WHAT YOU ARE ASKED TO DO -> Across the records below, how many lines include the string "gave"? Respond with the number only.

BEGIN EXTRACTED RECORDS

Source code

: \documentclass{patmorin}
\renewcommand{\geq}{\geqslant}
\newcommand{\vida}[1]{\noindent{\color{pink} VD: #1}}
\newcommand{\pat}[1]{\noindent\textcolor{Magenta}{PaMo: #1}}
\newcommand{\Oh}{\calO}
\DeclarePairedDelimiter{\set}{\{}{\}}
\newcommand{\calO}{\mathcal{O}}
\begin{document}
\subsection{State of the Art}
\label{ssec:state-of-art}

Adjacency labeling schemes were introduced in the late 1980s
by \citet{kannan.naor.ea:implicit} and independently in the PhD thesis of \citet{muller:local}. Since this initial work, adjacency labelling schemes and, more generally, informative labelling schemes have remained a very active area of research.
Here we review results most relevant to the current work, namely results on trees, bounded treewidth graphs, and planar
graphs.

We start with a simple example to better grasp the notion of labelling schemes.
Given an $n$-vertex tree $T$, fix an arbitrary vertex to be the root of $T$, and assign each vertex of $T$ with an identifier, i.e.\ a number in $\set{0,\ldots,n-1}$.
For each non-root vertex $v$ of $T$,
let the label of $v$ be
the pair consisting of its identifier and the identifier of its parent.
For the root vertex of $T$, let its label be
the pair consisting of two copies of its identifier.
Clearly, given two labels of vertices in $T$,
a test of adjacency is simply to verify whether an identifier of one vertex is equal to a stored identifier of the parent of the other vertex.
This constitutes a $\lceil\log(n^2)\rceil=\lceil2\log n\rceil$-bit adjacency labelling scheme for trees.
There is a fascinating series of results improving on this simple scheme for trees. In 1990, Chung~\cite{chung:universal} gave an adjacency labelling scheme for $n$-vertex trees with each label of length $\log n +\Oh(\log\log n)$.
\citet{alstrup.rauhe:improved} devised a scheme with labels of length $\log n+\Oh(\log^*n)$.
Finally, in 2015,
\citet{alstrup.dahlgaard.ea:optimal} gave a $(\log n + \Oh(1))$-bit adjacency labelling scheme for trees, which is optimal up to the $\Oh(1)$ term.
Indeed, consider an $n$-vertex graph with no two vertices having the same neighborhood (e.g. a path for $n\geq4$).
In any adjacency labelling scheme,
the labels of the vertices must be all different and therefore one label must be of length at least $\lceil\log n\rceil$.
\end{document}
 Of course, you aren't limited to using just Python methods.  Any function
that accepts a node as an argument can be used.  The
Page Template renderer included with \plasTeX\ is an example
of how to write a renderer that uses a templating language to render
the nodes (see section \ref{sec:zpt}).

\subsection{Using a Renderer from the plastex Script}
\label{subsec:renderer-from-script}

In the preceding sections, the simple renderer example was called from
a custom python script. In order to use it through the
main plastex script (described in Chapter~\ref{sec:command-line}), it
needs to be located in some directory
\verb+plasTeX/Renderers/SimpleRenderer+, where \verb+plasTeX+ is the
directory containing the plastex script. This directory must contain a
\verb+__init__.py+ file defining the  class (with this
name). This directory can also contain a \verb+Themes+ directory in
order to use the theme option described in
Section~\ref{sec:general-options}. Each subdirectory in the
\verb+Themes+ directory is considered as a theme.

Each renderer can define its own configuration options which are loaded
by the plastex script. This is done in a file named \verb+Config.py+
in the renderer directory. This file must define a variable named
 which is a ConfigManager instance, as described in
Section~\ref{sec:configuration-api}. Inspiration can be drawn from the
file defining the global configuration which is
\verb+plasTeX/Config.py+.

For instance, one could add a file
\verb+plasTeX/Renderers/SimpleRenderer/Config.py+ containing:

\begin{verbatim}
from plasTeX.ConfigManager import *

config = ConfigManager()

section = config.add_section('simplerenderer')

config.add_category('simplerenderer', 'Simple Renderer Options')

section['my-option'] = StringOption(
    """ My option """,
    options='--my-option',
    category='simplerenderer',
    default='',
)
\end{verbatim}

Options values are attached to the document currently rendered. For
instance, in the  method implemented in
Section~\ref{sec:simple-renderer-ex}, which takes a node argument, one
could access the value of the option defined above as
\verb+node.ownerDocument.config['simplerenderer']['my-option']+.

END EXTRACTED RECORDS

ANSWER TO THE PROBLEM -> 2